Court Opinion

ID: 9580149
Source: CourtListenerOpinion
Date Created: 2023-08-21 22:02:20.692303+00
Date Added: 2024-06-11T13:36:04.187401
License: Public Domain

Hall, Justice,
concurring specially.
Though I concur in the result and general reasoning of the majority opinion, I want to set out my understanding of how this newest addition to our recent *715zoning decisions fits into the total fabric which the court has woven.
The question for a citizen confronting the zoning power is how to put together an evidentiary case to take advantage of recent rulings giving him a day in court.
As an initial matter, I conclude that the "principal land” and "neighboring land” (for want of better terms) are protected by the same standard. In fact, I conclude that the undoubted dearth of authority on this point, in cases and treatises alike, stems from the fact that the sameness of the standard for the principal and the neighboring landowners is assumed without discussion.
Our state’s legislative grant of zoning power to local governing authorities expresses delicate zoning considerations which appear to mix the interests of the principal land and the neighboring land into the same formula: "[S]uch [zoning] regulations shall be made with reasonable consideration... of the character of the district and its peculiar suitability for particular uses, and with a view to promoting desirable living conditions and the sustained stability of neighborhoods, [and] protecting property against blight and depreciation____” Code Ann. § 69-1207. (Emphasis supplied.) Therefore, whether one attacks an Act of the zoning authority affecting his own land or that of another, the test is the same: absent fraud or corruption, the question is whether there has been a manifest abuse of the rezoning power. The next question is how this may be shown.
In Barrett v. Hamby, 235 Ga. 262 (219 SE2d 399) (1975) the board’s evidence supporting its refusal to rezone the land in question was so minimal as to amount to no evidence. Barrett thus shows that evidence by a property owner can carry the day where the board practically defaults. The question is what the property owner must do where there is evidence by the governing authority. Guhl v. Holcomb Bridge Road Corp., 238 Ga. 322 (232 SE2d 830) (1977) describes the property owner’s burden and tells how much he must show to win: he must overcome the presumption of zoning validity by "clear and convincing evidence.” Id. at 323. In order to find out what kind of evidence can be clear and convincing he should be guided by the applicable statutes, principally Code § *71669-1207 quoted above. The elements enumerated in that statute for consideration are relevant in making out his case.

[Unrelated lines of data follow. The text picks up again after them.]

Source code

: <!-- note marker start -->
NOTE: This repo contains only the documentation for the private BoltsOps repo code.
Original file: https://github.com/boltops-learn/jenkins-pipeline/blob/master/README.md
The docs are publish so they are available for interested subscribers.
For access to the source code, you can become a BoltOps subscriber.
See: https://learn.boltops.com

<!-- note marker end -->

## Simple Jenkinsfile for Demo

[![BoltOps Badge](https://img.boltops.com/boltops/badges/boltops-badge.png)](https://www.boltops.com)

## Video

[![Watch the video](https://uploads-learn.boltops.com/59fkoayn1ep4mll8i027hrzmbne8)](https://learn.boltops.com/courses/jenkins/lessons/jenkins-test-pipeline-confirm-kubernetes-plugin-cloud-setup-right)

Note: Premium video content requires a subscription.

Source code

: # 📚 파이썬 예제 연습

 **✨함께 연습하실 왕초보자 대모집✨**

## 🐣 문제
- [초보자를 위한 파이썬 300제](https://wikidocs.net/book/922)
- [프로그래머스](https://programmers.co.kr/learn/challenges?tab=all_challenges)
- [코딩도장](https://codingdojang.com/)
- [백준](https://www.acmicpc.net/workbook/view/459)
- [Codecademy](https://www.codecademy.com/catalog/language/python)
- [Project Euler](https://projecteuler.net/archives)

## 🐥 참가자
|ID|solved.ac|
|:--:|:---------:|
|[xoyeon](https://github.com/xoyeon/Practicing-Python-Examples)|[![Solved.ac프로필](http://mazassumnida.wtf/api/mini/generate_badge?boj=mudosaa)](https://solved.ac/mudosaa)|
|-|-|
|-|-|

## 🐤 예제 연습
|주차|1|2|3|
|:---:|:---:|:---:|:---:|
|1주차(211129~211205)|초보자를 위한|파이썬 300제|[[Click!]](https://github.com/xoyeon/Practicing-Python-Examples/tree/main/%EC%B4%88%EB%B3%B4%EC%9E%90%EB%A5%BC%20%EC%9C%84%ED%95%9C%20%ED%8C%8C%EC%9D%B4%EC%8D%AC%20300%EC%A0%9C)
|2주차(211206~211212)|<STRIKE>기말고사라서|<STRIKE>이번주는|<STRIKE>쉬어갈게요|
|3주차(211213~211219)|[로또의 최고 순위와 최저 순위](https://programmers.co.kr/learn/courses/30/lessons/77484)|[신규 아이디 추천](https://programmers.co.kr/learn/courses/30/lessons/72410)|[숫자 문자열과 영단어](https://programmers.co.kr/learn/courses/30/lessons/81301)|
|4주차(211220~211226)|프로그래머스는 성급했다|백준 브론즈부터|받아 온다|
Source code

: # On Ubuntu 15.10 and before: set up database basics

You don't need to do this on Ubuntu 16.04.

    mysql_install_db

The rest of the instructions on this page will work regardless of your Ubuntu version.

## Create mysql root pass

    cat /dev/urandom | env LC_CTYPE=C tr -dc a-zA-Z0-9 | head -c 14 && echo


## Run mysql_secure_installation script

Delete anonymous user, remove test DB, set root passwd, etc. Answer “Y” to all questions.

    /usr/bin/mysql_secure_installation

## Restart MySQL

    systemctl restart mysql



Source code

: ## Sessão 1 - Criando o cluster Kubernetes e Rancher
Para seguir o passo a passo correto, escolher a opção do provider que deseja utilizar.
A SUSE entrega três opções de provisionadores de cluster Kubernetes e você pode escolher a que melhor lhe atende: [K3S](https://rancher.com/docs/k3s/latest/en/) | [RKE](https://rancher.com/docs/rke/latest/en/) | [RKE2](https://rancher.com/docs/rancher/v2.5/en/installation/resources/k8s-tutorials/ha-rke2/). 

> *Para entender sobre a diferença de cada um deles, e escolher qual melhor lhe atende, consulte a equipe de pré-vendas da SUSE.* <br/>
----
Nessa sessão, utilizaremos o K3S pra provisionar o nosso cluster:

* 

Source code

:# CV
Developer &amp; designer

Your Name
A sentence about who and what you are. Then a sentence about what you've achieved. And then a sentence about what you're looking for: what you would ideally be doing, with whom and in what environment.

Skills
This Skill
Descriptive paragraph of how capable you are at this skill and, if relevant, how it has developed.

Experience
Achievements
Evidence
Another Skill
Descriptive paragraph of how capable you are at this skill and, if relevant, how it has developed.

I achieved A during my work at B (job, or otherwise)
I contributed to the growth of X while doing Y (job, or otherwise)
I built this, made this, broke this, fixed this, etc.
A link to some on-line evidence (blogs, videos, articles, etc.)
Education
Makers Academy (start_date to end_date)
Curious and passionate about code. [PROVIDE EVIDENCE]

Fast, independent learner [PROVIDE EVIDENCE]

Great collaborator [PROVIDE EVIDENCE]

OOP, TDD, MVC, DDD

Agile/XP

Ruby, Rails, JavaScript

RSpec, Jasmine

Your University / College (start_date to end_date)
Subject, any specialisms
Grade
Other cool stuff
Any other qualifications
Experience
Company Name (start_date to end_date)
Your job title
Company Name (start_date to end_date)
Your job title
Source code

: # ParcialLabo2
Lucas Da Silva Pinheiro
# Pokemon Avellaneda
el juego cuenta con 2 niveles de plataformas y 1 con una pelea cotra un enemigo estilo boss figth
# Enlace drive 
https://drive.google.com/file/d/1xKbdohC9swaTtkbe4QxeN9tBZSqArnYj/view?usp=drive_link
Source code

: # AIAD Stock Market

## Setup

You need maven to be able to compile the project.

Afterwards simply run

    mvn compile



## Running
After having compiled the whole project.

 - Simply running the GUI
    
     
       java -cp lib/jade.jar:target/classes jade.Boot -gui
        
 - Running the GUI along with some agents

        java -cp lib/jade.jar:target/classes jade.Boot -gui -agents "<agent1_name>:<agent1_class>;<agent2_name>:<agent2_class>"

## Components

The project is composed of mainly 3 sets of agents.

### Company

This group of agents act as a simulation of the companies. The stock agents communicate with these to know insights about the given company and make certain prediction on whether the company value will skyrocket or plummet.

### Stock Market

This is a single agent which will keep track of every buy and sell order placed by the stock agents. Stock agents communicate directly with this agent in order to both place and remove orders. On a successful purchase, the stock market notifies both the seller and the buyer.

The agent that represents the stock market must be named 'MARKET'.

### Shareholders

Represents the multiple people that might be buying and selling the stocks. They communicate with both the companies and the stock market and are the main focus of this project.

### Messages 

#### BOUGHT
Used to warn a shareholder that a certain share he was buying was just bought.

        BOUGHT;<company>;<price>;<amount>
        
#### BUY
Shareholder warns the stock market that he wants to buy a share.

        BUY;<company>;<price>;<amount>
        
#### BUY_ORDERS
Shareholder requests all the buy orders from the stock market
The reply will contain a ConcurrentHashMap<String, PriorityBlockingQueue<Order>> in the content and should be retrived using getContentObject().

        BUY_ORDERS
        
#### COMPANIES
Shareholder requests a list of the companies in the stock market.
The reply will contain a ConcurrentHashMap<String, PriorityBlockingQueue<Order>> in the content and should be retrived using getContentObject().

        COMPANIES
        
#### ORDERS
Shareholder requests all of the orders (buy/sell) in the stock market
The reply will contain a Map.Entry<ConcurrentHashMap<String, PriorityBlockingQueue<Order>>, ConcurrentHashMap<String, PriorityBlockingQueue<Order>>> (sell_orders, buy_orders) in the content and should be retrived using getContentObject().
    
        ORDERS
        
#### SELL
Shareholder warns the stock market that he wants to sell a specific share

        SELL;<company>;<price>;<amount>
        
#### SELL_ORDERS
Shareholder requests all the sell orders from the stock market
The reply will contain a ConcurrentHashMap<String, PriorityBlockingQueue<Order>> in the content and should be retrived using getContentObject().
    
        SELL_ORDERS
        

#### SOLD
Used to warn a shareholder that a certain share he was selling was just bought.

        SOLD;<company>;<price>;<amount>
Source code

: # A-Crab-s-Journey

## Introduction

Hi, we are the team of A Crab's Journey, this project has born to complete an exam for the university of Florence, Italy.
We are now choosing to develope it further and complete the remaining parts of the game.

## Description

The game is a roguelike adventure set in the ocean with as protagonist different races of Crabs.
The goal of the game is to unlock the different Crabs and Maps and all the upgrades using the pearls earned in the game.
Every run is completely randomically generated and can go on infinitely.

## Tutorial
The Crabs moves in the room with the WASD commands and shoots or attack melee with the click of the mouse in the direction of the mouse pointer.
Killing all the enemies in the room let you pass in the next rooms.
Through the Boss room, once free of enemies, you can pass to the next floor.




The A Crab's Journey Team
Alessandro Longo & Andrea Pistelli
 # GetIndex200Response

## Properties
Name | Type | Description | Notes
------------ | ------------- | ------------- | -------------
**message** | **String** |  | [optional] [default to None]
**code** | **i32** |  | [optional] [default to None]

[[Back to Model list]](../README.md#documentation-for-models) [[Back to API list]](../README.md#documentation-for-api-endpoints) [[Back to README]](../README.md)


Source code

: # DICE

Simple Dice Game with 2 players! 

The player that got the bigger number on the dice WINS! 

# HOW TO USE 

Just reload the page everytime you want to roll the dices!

Treatises on zoning also provide helpful evidentiary pointers: "The basic rule ... [is that] if a change of zone is reasonable and is in accordance with the comprehensive plan of the zoning ordinance and can be justified as contributing to the public health, safety and general welfare, it will not be held invalid as 'spot zoning,’ even though the reclassification affects only a single piece of property or may incidentally discriminate in favor of the owner thereof.” 1 Rathkopf, the Law of Zoning and Planning, p. 26-14 (1974) (footnotes omitted). "The uniform rule as set out in all of the cases is that consistency between the treatment accorded the parcel rezoned and the scheme of zoning set out in the general or comprehensive plan is the essential test.” Id. at p. 26-5.
If the action of the governing authority does not meet the test of the statute and the test capsuled by Rathkopf, then in my opinion that action is a manifest abuse of power within the meaning of the majority opinion.
The neighbors’ evidence in the instant case was inadequate to make this showing and I agree that no manifest abuse of the zoning power has been shown here.